Convicted North Philadelphia drug kingpin Kaboni Savage pleaded not guilty yesterday to murder, conspiracy, and drug-dealing charges during a brief arraignment in U.S. District Court.

His wrists and ankles shackled, and accompanied by five U.S. marshals, Savage had little to say during the brief proceeding that was literally the opening round in the former professional boxer's legal fight for his life.

Savage, 36, and three co-defendants could be sentenced to death if convicted of the most serious charges outlined in a 26-count indictment handed up in April.

Among other things, Savage is accused of ordering the firebombing of a North Philadelphia home in October 2004 in which six people, including four children, were killed.

The arson, authorities allege, was a chilling example of a pattern of witness intimidation that Savage has employed throughout a violent criminal career.

Described by a federal prosecutor as the leader of "perhaps the most violent drug gang ever seen" in Philadelphia, Savage is charged with heading a cocaine trafficking operation that used murder and threats of violence to control narcotics trafficking and to intimidate and eliminate potential witnesses.

His philosophy, authorities say, was captured on a secretly recorded prison tape in which he told an associate: "No witness. No crime."

Defense attorney Christopher Warren said after yesterday's hearing that the prosecution's case was in part a rehash of an earlier drug trial and in part built around the "corrupt, polluted, and self-serving" testimony of cooperating witness who were trying to get out from under their own criminal problems.

Warren also said he would fight an expected attempt by the Bureau of Prisons to ship Savage back to a maximum security prison in Florence, Colo., where he has been serving a 30-year sentence.

U.S. District Court Judge R. Barclay Surrick declined to order the prison to keep Savage in Philadelphia, but said he would consider any motion filed by Warren if Savage were moved. Warren said his client's right to a fair trial would be hampered if he could not meet regularly with his attorney.

Savage was brought back to Philadelphia from Florence to face the new round of charges.

The government alleges that he participated in 11 of the 12 murders listed in the indictment, including ordering from prison the firebombing of the North Sixth Street home of Carmella Coleman, the mother of a witness who was cooperating against Savage in the 2005 drug case.

Two co-defendants, Lamont Lewis and Robert Merritt, are charged with carrying out the arson on Savage's orders. The fourth defendant in the case is Steven Northington.

Coleman, another woman and four children ranging in age from 15 months to 15 years died in the early-morning fire. Coleman was the mother of Eugene "Twin" Coleman, a Savage associate who testified against him.

The infant killed in the fire was Eugene Coleman's son Damir Jenkins.
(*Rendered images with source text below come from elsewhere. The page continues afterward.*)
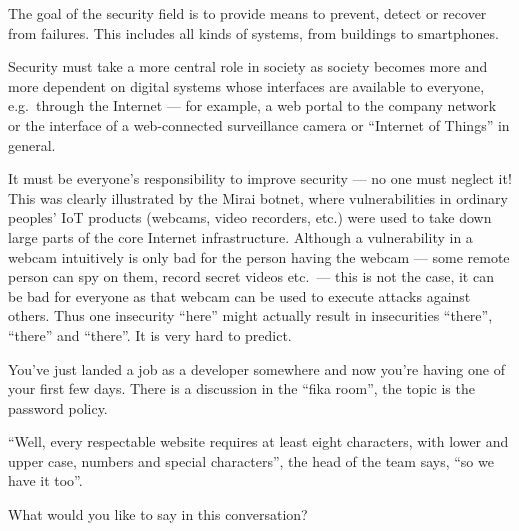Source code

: \begin{solution}
The goal of the security field is to provide means to prevent, detect or recover 
from failures.
This includes all kinds of systems, from buildings to smartphones.

Security must take a more central role in society as society becomes more and 
more dependent on digital systems whose interfaces are available to everyone, 
e.g.\ through the Internet --- for example, a web portal to the company network 
or the interface of a web-connected surveillance camera or \enquote{Internet of 
Things} in general.

It must be everyone's responsibility to improve security --- no one must neglect 
it!
This was clearly illustrated by the Mirai botnet, where vulnerabilities in 
ordinary peoples' IoT products (webcams, video recorders, etc.) were used to 
take down large parts of the core Internet infrastructure.
Although a vulnerability in a webcam intuitively is only bad for the person 
having the webcam --- some remote person can spy on them, record secret videos 
etc.\ --- this is not the case, it can be bad for everyone as that webcam can be 
used to execute attacks against others.
Thus one insecurity \enquote{here} might actually result in insecurities 
\enquote{there}, \enquote{there} and \enquote{there}.
It is very hard to predict.
\end{solution}
 
\question[3]
You've just landed a job as a developer somewhere and now you're having one of 
your first few days.
There is a discussion in the \enquote{fika room}, the topic is the password 
policy.

\enquote{Well, every respectable website requires at least eight characters, 
  with lower and upper case, numbers and special characters}, the head of the 
team says, \enquote{so we have it too}.

What would you like to say in this conversation?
The pending case against Savage is built around informant testimony and secretly recorded conversations, including dozens picked up on an electronic listening device hidden in Savage's prison cell at the Federal Detention Center on Arch Street while he was awaiting trial in the 2005 drug trafficking case.

The tapes include graphic and expletive-laden rants in which Savage vows revenge on witnesses and their families. He also jokes about the victims of the firebombing, suggesting that Eugene Coleman should have brought barbecue sauce to their funerals.

Coleman testified against Savage in the 2005 trial and is expected to testify again in the pending case.